Landlords should never charge more than what is stipulated in the contract. All increases, additional service charges, and expenses for repairs and maintenance or safety deposits should be written in the contract prior to the tenant signing the document. If your landlord would charge you additional service charges not included in the contract, your solicitor would be able to help you out so you do not have to. Any additional expenses to be deducted in safety deposits or to be charged to tenants must be first agreed upon by all parties if it is not stipulated in the contract. In the same way that tenants could not just simply deduct an amount from their monthly rental because of a repair or expense they made for example to repaint a room in the apartment. This must first be discussed with the landlord for of course approval, and if it can be agreed upon that it would be taken out of the monthly rental. It is always a two-way straight where communication should be utilised in order to avoid such disputes. But if it cannot be avoided, your best bet is to get the legal advice of landlord and tenant solicitors.

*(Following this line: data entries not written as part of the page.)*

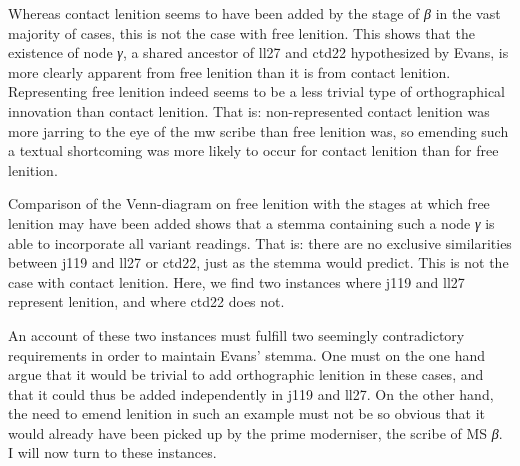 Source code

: Whereas contact lenition seems to have been added by the stage of \textit{β} in the vast majority of cases, this is not the case with free lenition. This shows that the existence of node \textit{γ}, a shared ancestor of \gls{ll27} and \gls{ctd22} hypothesized by Evans, is more clearly apparent from free lenition than it is from contact lenition. Representing free lenition indeed seems to be a less trivial type of orthographical innovation than contact lenition. That is: non-represented contact lenition was more jarring to the eye of the \gls{mw} scribe than free lenition was, so emending such a textual shortcoming was more likely to occur for contact lenition than for free lenition.


Comparison of the Venn-diagram on free lenition with the stages at which free lenition may have been added shows that a stemma containing such a node \textit{γ} is able to incorporate all variant readings. That is: there are no exclusive similarities between \gls{j119} and \gls{ll27} or \gls{ctd22}, just as the stemma would predict. This is not the case with contact lenition. Here, we find two instances where \gls{j119} and \gls{ll27} represent lenition, and where \gls{ctd22} does not.

An account of these two instances must fulfill two seemingly contradictory requirements in order to maintain Evans' stemma. One must on the one hand argue that it would be trivial to add orthographic lenition in these cases, and that it could thus be added independently in \gls{j119} and \gls{ll27}. On the other hand, the need to emend lenition in such an example must not be so obvious that it would already have been picked up by the prime moderniser, the scribe of MS \textit{β}. I will now turn to these instances. 

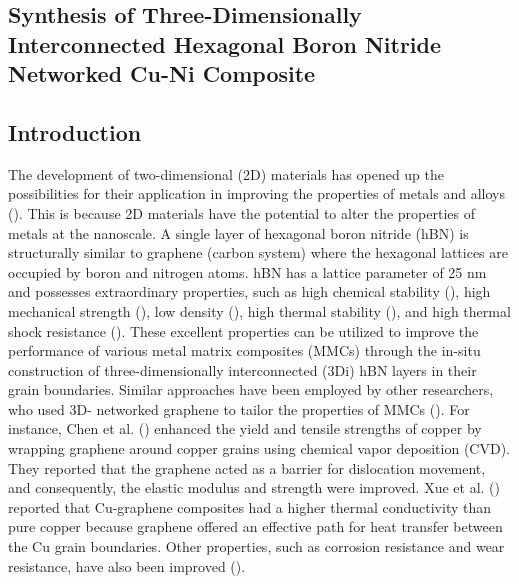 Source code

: 
\begin{center}
\section{Synthesis of Three-Dimensionally Interconnected Hexagonal Boron Nitride Networked Cu-Ni Composite}
\end{center}

\subsection{Introduction}

The development of two-dimensional (2D) materials has opened up the possibilities for their application in improving the properties of metals and alloys (\cite {bartolucci2011graphene, chu2014enhanced, yang2018microstructure, li2019thermal}). This is because 2D materials have the potential to alter the properties of metals at the nanoscale. A single layer of hexagonal boron nitride (hBN) is structurally similar to graphene (carbon system) where the hexagonal lattices are occupied by boron and nitrogen atoms. hBN has a lattice parameter of 25 nm and possesses extraordinary properties, such as high chemical stability (\cite{singh2018effect}), high mechanical strength (\cite{singh2018effect}), low density (\cite{elkady2015physico}), high thermal stability (\cite{liu2013ultrathin}), and high thermal shock resistance (\cite{duan2016review}). These excellent properties can be utilized to improve the performance of various metal matrix composites (MMCs) through the in-situ construction of three-dimensionally interconnected (3Di) hBN layers in their grain boundaries. Similar approaches have been employed by other researchers, who used 3D- networked graphene to tailor the properties of MMCs (\cite{li2019thermal, chen2016fabrication, kim2018rapid, song2018hydrogen}). For instance, Chen et al. (\cite{chen2016fabrication}) enhanced the yield and tensile strengths of copper by wrapping graphene around copper grains using chemical vapor deposition (CVD). They reported that the graphene acted as a barrier for dislocation movement, and consequently, the elastic modulus and strength were improved. Xue et al. (\cite{li2019thermal}) reported that Cu-graphene composites had a higher thermal conductivity than pure copper because graphene offered an effective path for heat transfer between the Cu grain boundaries. Other properties, such as corrosion resistance and wear resistance, have also been improved (\cite{wu2019high, tripathi2017graphene}).

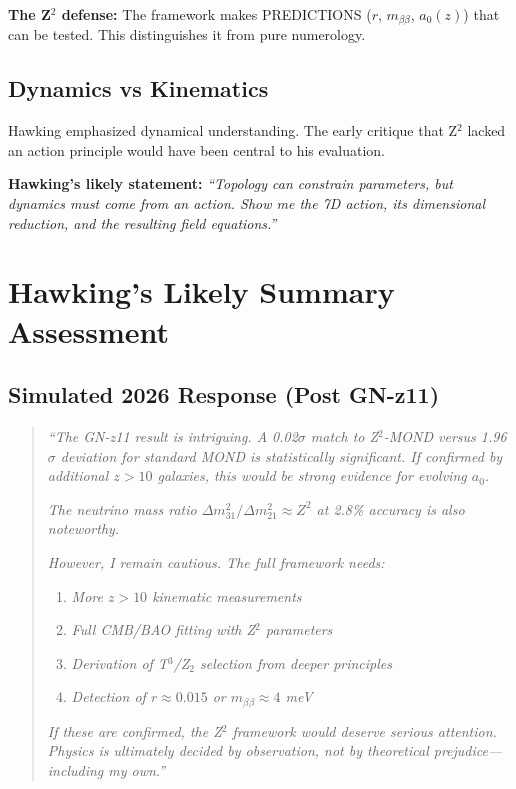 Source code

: \documentclass[12pt,a4paper]{article}
\begin{document}
\textbf{The Z$^2$ defense:} The framework makes PREDICTIONS ($r$, $m_{\beta\beta}$, $a_0(z)$) that can be tested. This distinguishes it from pure numerology.

\subsection{Dynamics vs Kinematics}

Hawking emphasized dynamical understanding. The early critique that Z$^2$ lacked an action principle would have been central to his evaluation.

\textbf{Hawking's likely statement:} \textit{``Topology can constrain parameters, but dynamics must come from an action. Show me the 7D action, its dimensional reduction, and the resulting field equations.''}

\section{Hawking's Likely Summary Assessment}

\subsection{Simulated 2026 Response (Post GN-z11)}

\begin{quote}
\textit{``The GN-z11 result is intriguing. A 0.02$\sigma$ match to Z$^2$-MOND versus 1.96$\sigma$ deviation for standard MOND is statistically significant. If confirmed by additional $z > 10$ galaxies, this would be strong evidence for evolving $a_0$.}

\textit{The neutrino mass ratio $\Delta m^2_{31}/\Delta m^2_{21} \approx Z^2$ at 2.8\% accuracy is also noteworthy.}

\textit{However, I remain cautious. The full framework needs:}
\begin{enumerate}
\item \textit{More $z > 10$ kinematic measurements}
\item \textit{Full CMB/BAO fitting with Z$^2$ parameters}
\item \textit{Derivation of T$^3$/Z$_2$ selection from deeper principles}
\item \textit{Detection of $r \approx 0.015$ or $m_{\beta\beta} \approx 4$ meV}
\end{enumerate}

\textit{If these are confirmed, the Z$^2$ framework would deserve serious attention. Physics is ultimately decided by observation, not by theoretical prejudice---including my own.''}
\end{quote}
\end{document}
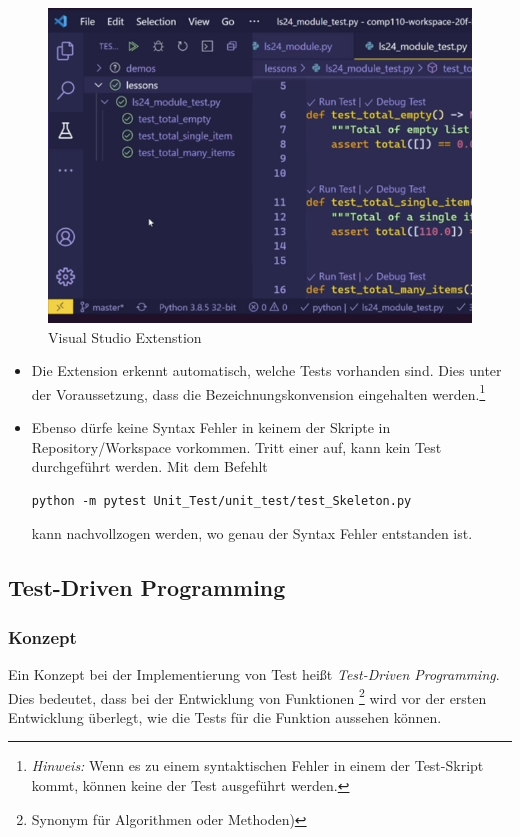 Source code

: \begin{figure}[H]
	\centering
	\includegraphics[scale = 0.6]{attachment/chapter_2/Scc082}
	\caption{Visual Studio Extenstion}
\end{figure}

\begin{itemize}
	\item Die Extension erkennt automatisch, welche Tests vorhanden sind. Dies unter der Voraussetzung, dass die Bezeichnungskonvension eingehalten werden.\footnote{
 \textit{Hinweis:} Wenn es zu einem syntaktischen Fehler in einem der Test-Skript kommt, können keine der Test ausgeführt werden.
}
\item Ebenso dürfe keine Syntax Fehler in keinem der Skripte in Repository/Workspace vorkommen. Tritt einer auf, kann kein Test durchgeführt werden. Mit dem Befehlt

\begin{lstlisting}[style=CMD, caption={Unit Test - Version 1; Skeleton-test.py}, captionpos=b]
python -m pytest Unit_Test/unit_test/test_Skeleton.py
\end{lstlisting}
 kann nachvollzogen werden, wo genau der Syntax Fehler entstanden ist.
\end{itemize}

\subsection{Test-Driven Programming}
\subsubsection{Konzept}
Ein Konzept bei der Implementierung von Test heißt \textit{Test-Driven Programming}. Dies bedeutet, dass bei der Entwicklung von Funktionen \footnote{
	 Synonym für Algorithmen oder Methoden)
} wird vor der ersten Entwicklung überlegt, wie die Tests für die Funktion aussehen können.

Lease Extensions Should be Done Legally so No Party Would be Disadvantaged

If both parties agree to a lease extension, then a landlord and tenant solicitor could be helpful in terms of drafting the legal document to support that the contract lease has been extended. The term of the extension should be the number of weeks, months, or years both parties agreed on. A solicitor would be able to help both parties to have a contract that is beneficial for both parties so that no one would be disadvantaged in any way. It is also good to have the extension documented legally so that should an issue arise out of the whole term of the new contract, both parties would know who to hold accountable for. You might think that it is just an easy document to draft and you do not want to spend a little extra for legal advice from a solicitor, but when the time comes that you are at the disadvantage, you would wish you had the help of landlord and tenant solicitors in the first place.

Collective Enfranchisement for Tenants of the Building

Legally, tenants who own flats and even commercial spaces in a building, could come together in order for them to purchase the freehold or tenure of the building. Should the purchase come through, the tenants would be able to get lease rates at a minimal value for longer term periods, without the ground rent. Tenant-owned buildings would also be managed by the tenants themselves already, so they could actually dictate the term lease lengths, depending on how beneficial it is for them. Since they are able to manage the building themselves, they have better access to make the building and their own flats a more accessible and accommodating space for themselves and for possible lessees. Even though this is a good thing for tenants, building landlords should also be well informed that in order for tenants to be able to purchase the freehold of the building, it should have at least 75% residential spaces being utilised. It is also a good thing for building owners who plan to sell in the future because tenant-owned buildings have a certain charm which allows for buildings to have a better selling perspective from potential buyers.